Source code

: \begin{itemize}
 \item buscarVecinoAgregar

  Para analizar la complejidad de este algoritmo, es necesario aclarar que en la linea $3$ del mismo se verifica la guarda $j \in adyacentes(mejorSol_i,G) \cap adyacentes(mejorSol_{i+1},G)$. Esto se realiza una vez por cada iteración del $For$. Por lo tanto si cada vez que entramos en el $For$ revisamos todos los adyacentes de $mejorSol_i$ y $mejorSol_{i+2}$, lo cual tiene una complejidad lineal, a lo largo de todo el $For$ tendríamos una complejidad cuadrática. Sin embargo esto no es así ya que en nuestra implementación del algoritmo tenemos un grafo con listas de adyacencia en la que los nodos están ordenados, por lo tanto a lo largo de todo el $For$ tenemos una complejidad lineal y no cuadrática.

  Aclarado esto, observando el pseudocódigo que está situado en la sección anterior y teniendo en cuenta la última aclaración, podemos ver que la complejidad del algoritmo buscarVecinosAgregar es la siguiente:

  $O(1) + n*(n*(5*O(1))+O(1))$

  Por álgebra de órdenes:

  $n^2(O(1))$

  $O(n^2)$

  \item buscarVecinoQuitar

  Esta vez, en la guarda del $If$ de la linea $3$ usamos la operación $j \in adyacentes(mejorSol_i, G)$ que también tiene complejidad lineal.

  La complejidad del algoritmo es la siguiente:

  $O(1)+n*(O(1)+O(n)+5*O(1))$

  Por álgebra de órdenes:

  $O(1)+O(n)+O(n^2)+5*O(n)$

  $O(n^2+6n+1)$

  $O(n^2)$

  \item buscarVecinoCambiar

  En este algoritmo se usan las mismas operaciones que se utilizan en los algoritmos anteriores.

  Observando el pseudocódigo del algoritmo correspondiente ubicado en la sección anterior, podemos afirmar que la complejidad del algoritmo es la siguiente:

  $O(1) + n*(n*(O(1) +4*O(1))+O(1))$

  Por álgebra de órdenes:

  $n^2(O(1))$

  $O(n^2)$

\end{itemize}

Task objective
Starting with the line that has "Observando el pseudocódigo del", print each remaining line of the listing exactly.

Reply
  Observando el pseudocódigo del algoritmo correspondiente ubicado en la sección anterior, podemos afirmar que la complejidad del algoritmo es la siguiente:

  $O(1) + n*(n*(O(1) +4*O(1))+O(1))$

  Por álgebra de órdenes:

  $n^2(O(1))$

  $O(n^2)$

\end{itemize}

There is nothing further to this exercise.